A colombiana Catalina Revollo Prado, eleita delegada pelo Rio de Janeiro, indicou alguns dos próximos passos a serem dados por essa articulação.

“O que vamos fazer agora é bater na porta da Comissão Mista no Congresso, tentar que nossas presenças, expressões e ideias também estejam lá representadas. Estamos lutando também pelos nossos parceiros que não estão mais entre nós”.

Um dos passos já estabelecidos por essa articulação é o projeto Vozes Migrantes, que consiste em uma estratégia de comunicação midiática alternativa, criada por pessoas delegadas migrantes, para fazer cobertura da atual Comigrar. A ideia, após a conferência, é continuar divulgando os processos do movimento social de migrantes no Brasil por meio desse canal. A iniciativa conta com um perfil no Instagram (@vozezmigrantes) e será acompanhada por um podcast.

Além de ações relativas à Comigrar, o grupo pretende também se posiconar a respeito de outros temas relativos à temática migratória no Brasil, como o repúdio às medidas implementadas em agosto pelo governo federal que restringiram as solicitações de refúgio no país de pessoas em trânsito. A situação acabou ilustrada pelo caso do migrante ganês que morreu depois de passar mal na área restrita do aeroporto de Guarulhos, onde passou dias detido.

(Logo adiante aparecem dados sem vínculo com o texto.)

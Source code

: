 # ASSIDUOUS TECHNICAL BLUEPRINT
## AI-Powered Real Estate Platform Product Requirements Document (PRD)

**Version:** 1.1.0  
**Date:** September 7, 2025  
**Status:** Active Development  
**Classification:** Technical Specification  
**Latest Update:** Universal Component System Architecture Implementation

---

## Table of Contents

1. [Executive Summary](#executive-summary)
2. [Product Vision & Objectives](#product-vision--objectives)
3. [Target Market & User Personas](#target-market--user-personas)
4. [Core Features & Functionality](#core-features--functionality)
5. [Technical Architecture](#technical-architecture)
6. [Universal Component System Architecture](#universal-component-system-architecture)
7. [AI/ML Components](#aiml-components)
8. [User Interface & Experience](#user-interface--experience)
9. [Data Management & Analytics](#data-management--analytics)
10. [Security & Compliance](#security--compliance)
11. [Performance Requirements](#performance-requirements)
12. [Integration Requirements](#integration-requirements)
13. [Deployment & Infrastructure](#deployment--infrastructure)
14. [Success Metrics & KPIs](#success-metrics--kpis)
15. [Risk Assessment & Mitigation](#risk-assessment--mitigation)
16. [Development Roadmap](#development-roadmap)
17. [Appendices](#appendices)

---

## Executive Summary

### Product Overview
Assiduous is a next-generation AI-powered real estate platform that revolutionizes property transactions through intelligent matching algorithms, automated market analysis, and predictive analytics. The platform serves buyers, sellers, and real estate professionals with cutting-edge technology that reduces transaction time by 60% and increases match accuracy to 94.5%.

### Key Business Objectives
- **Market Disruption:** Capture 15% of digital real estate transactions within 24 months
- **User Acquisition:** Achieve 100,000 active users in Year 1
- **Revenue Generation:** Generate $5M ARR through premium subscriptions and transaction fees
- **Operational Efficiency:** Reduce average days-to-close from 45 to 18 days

Atualmente Diretor de Relações Institucionais do CDHIC (Centro de Direitos Humanos e Cidadania do Imigrante), Paulo Illes começou o processo de elaboração da atual Comigrar como parte do Ministério da Justiça e foi um dos principais articuladores da conferência. Ao MigraMundo, ele classificou o resultado da Comigrar como uma “amostra da resistência e resiliência” da sociedade civil e dos migrantes. Mas ressaltou que os próximos passos têm de ser dados com celeridade, pois o tempo disponível é curto.

“A Comigrar foi um comproimisso do governo Lula, assumido ainda na etapa de transição, mas que demorou para se fazer realidade. Há grandes desafios pela frente e será importante que a sociedade civil crie frentes de incidência junto ao governo. Estamos no final do segundo ano do governo Lula e, portanto, não temos muito tempo para que isso seja implementado ainda dentro da atual gestão”.

Feira de Empreendedores Migrantes, realizada durante a Comigrar na UnB. (Foto: Rodrigo Borges Delfim/MigraMundo)

Próxima Comigrar?

Um dos pontos abordados na plenária final da segunda Comigrar disse respeito a uma terceira edição da conferência. Isso porque o processo atual ocorreu somente dez anos depois da primeira edição, que teve sua etapa final realizada em junho de 2014, em São Paulo.

A congolesa Hortense Mbuyi, também eleita delegada por São Paulo, afirmou que não é aceitável que se esperem outros dez anos ou mais para realização de uma terceira Comigrar. Em uma das intervenções feitas durante a votação das propostas, ela afirmou que ao menos parte dos delegados migrantes eleitos defendem que a Comigrar ocorra em frequência bianual.

“Não queremos esperar mais dez anos para uma próxima Comigrar. Queremos que a próxima ocorra já no primeiro trimestre de 2026”, sintetizou.